Pensando mejor

Las personas pasamos gran parte de nuestro tiempo sumidas en preocupaciones varias. En cierto modo, es como vivir en una casa deficientemente aislada. Toda la energía que gastamos en albergar pensamientos negativos acerca del pasado, presente o futuro se desvanece en el aire sin materializarse en nada útil.

Y total, ¿para qué? ¿Cuántas veces se cumplen realmente nuestros vaticinios sobre el futuro, todo aquello que nos preocupa y nos quita el sueño? Respecto a los problemas de nuestro pasado, no podemos cambiarlos, aunque podemos aprender de ellos y pasar página.

Imagínese que tuviéramos la capacidad de convertir todas esas preocupaciones y negatividad en pensamientos positivos. Algo así nos llenaría de energía, pasión y una sensación de libertad desbordante.

Imagínese que tuviéramos la capacidad de convertir todas esas preocupaciones y negatividad en pensamientos positivos. Algo así nos llenaría de energía, pasión y una sensación de libertad desbordante. Por supuesto, es más fácil de decir que de hacer. No hay nada peor que tener que oír el típico “¡Arriba esos ánimos!” cuando estamos deprimidos. ¿Qué pasos prácticos podemos seguir para insuflar una mayor positividad en nuestras vidas?

Piense acerca de las palabras que utiliza para describirse a sí mismo y lo que hace, al hablar con otras personas. ¿Son palabras firmes y optimistas? ¿Habla a los demás acerca de sus aspiraciones, o tiende a disculparse, poner excusas y menospreciarse?

Desde este mismo instante puede tomar la decisión de cambiar el lenguaje que utiliza para hablar de sí mismo. No se trata de fanfarronear ni predecir objetivos inalcanzables. Se trata de ser consciente de su propia valía y de los logros alcanzados cada día. Ser padre y cuidar de sus hijos, ayudar al vecino de enfrente, poner punto y final a un trabajo, etc. Todo ello son logros. Puede que los objetivos mayores se antojen más difíciles, pero dar un paso hacia ellos es la primera etapa para conseguirlos; así pues, pruebe a comentarle a otras personas (y a sí mismo) lo que ha hecho y lo que le gustaría hacer, tanto a corto como a largo plazo.
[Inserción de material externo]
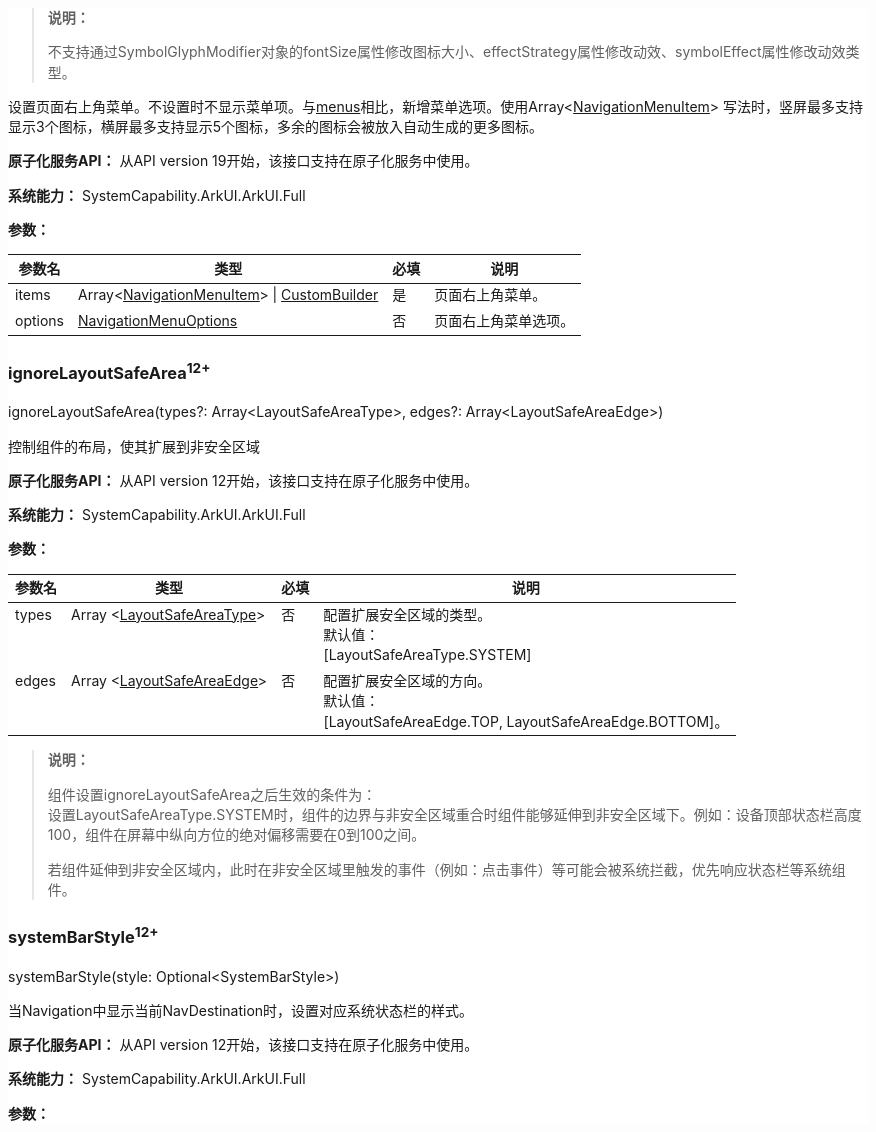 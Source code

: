 > **说明：**
>
> 不支持通过SymbolGlyphModifier对象的fontSize属性修改图标大小、effectStrategy属性修改动效、symbolEffect属性修改动效类型。


设置页面右上角菜单。不设置时不显示菜单项。与[menus](#menus12)相比，新增菜单选项。使用Array<[NavigationMenuItem](ts-basic-components-navigation.md#navigationmenuitem)&gt; 写法时，竖屏最多支持显示3个图标，横屏最多支持显示5个图标，多余的图标会被放入自动生成的更多图标。

**原子化服务API：** 从API version 19开始，该接口支持在原子化服务中使用。

**系统能力：** SystemCapability.ArkUI.ArkUI.Full

**参数：** 

| 参数名 | 类型                                                         | 必填 | 说明               |
| ------ | ------------------------------------------------------------ | ---- | ------------------ |
| items  | Array<[NavigationMenuItem](ts-basic-components-navigation.md#navigationmenuitem)&gt;&nbsp;\|&nbsp;[CustomBuilder](ts-types.md#custombuilder8) | 是   | 页面右上角菜单。 |
| options | [NavigationMenuOptions](ts-basic-components-navigation.md#navigationmenuoptions19) | 否   | 页面右上角菜单选项。 |

### ignoreLayoutSafeArea<sup>12+</sup>

ignoreLayoutSafeArea(types?: Array&lt;LayoutSafeAreaType&gt;, edges?: Array&lt;LayoutSafeAreaEdge&gt;)

控制组件的布局，使其扩展到非安全区域

**原子化服务API：** 从API version 12开始，该接口支持在原子化服务中使用。

**系统能力：** SystemCapability.ArkUI.ArkUI.Full

**参数：** 

| 参数名 | 类型                                               | 必填 | 说明                                                         |
| ------ | -------------------------------------------------- | ---- | ------------------------------------------------------------ |
| types  | Array <[LayoutSafeAreaType](ts-types.md#layoutsafeareatype12)> | 否   | 配置扩展安全区域的类型。<br />默认值：<br />[LayoutSafeAreaType.SYSTEM] |
| edges  | Array <[LayoutSafeAreaEdge](ts-types.md#layoutsafeareaedge12)> | 否   | 配置扩展安全区域的方向。<br /> 默认值：<br />[LayoutSafeAreaEdge.TOP, LayoutSafeAreaEdge.BOTTOM]。|

>  **说明：**
>   
>  组件设置ignoreLayoutSafeArea之后生效的条件为：   
>  设置LayoutSafeAreaType.SYSTEM时，组件的边界与非安全区域重合时组件能够延伸到非安全区域下。例如：设备顶部状态栏高度100，组件在屏幕中纵向方位的绝对偏移需要在0到100之间。  
>   
>  若组件延伸到非安全区域内，此时在非安全区域里触发的事件（例如：点击事件）等可能会被系统拦截，优先响应状态栏等系统组件。

### systemBarStyle<sup>12+</sup>

systemBarStyle(style: Optional&lt;SystemBarStyle&gt;)

当Navigation中显示当前NavDestination时，设置对应系统状态栏的样式。

**原子化服务API：** 从API version 12开始，该接口支持在原子化服务中使用。

**系统能力：** SystemCapability.ArkUI.ArkUI.Full

**参数：** 
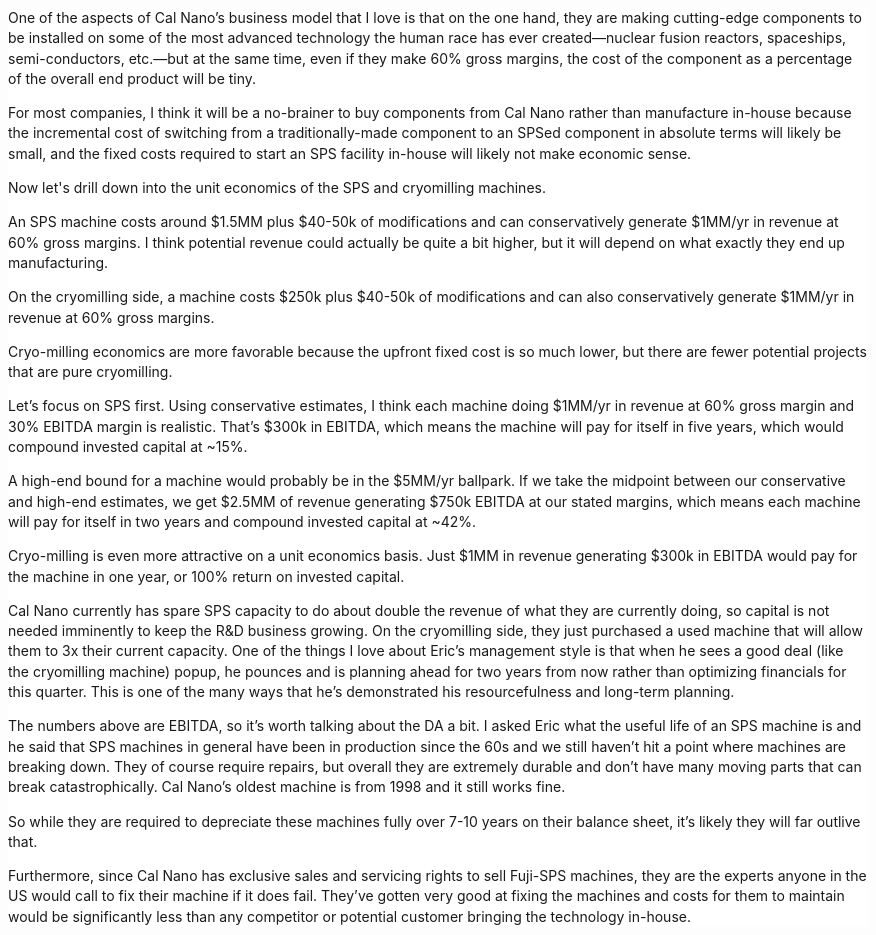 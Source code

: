 One of the aspects of Cal Nano’s business model that I love is that on the one hand, they are making cutting-edge components to be installed on some of the most advanced technology the human race has ever created—nuclear fusion reactors, spaceships, semi-conductors, etc.—but at the same time, even if they make 60% gross margins, the cost of the component as a percentage of the overall end product will be tiny. 

For most companies, I think it will be a no-brainer to buy components from Cal Nano rather than manufacture in-house because the incremental cost of switching from a traditionally-made component to an SPSed component in absolute terms will likely be small, and the fixed costs required to start an SPS facility in-house will likely not make economic sense.

Now let's drill down into the unit economics of the SPS and cryomilling machines. 

An SPS machine costs around $1.5MM plus $40-50k of modifications and can conservatively generate $1MM/yr in revenue at 60% gross margins. I think potential revenue could actually be quite a bit higher, but it will depend on what exactly they end up manufacturing.

On the cryomilling side, a machine costs $250k plus $40-50k of modifications and can also conservatively generate $1MM/yr in revenue at 60% gross margins.

Cryo-milling economics are more favorable because the upfront fixed cost is so much lower, but there are fewer potential projects that are pure cryomilling.

Let’s focus on SPS first. Using conservative estimates, I think each machine doing $1MM/yr in revenue at 60% gross margin and 30% EBITDA margin is realistic. That’s $300k in EBITDA, which means the machine will pay for itself in five years, which would compound invested capital at ~15%.

A high-end bound for a machine would probably be in the $5MM/yr ballpark. If we take the midpoint between our conservative and high-end estimates, we get $2.5MM of revenue generating $750k EBITDA at our stated margins, which means each machine will pay for itself in two years and compound invested capital at ~42%.

Cryo-milling is even more attractive on a unit economics basis. Just $1MM in revenue generating $300k in EBITDA would pay for the machine in one year, or 100% return on invested capital. 

Cal Nano currently has spare SPS capacity to do about double the revenue of what they are currently doing, so capital is not needed imminently to keep the R&D business growing. On the cryomilling side, they just purchased a used machine that will allow them to 3x their current capacity. One of the things I love about Eric’s management style is that when he sees a good deal (like the cryomilling machine) popup, he pounces and is planning ahead for two years from now rather than optimizing financials for this quarter. This is one of the many ways that he’s demonstrated his resourcefulness and long-term planning. 

The numbers above are EBITDA, so it’s worth talking about the DA a bit. I asked Eric what the useful life of an SPS machine is and he said that SPS machines in general have been in production since the 60s and we still haven’t hit a point where machines are breaking down. They of course require repairs, but overall they are extremely durable and don’t have many moving parts that can break catastrophically. Cal Nano’s oldest machine is from 1998 and it still works fine. 

So while they are required to depreciate these machines fully over 7-10 years on their balance sheet, it’s likely they will far outlive that. 

Furthermore, since Cal Nano has exclusive sales and servicing rights to sell Fuji-SPS machines, they are the experts anyone in the US would call to fix their machine if it does fail. They’ve gotten very good at fixing the machines and costs for them to maintain would be significantly less than any competitor or potential customer bringing the technology in-house.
Algunas personas usan tableros de visión, imágenes de dónde desean estar. Es una buena idea, siempre y cuando en esas visiones se compense un objetivo difícil con unas expectativas realistas. O si no, ¿por qué no pone citas inspiradoras en su casa o en la oficina para levantar el ánimo en los días difíciles?

Hay multitud de aplicaciones móviles de desarrollo personal para descargar, así como cedés que puede escuchar mientras conduce para dar una nueva sensación de dirección a su vida. He aquí un truco muy fácil: cada día, dé las gracias a alguien de corazón para manifestarle su gratitud, aunque solo haya sido un pequeño gesto. Nunca se quede corto a la hora de alabar o dar gracias a otras personas.

Sébastien Foucan es el creador del parkour, el deporte urbano que consiste en correr y saltar a través de paisajes urbanos. En una barriada pobre de París, aprendió a redefinir en qué consisten realmente los obstáculos. En lugar de bloquear el camino, pueden verse como plataformas que sirven para propulsarse a nuevas cotas. Si utiliza este enfoque para ver lo que normalmente considera problemas insuperables, quizás también consiga alcanzar este tipo de pensamiento libre.

En cuanto dé rienda suelta a sus pensamientos positivos, pensando en el modo de avanzar, en lugar de romperse la cabeza con problemas, se encontrará con que dormirá mejor, tendrá más energía y se encontrará mucho mejor en general.

Y lo más importante: no se guarde los problemas para usted. Compártalos con la familia y los amigos, y se asombrará de la respuesta y el apoyo que encontrará para ayudarle a levantarse y seguir adelante.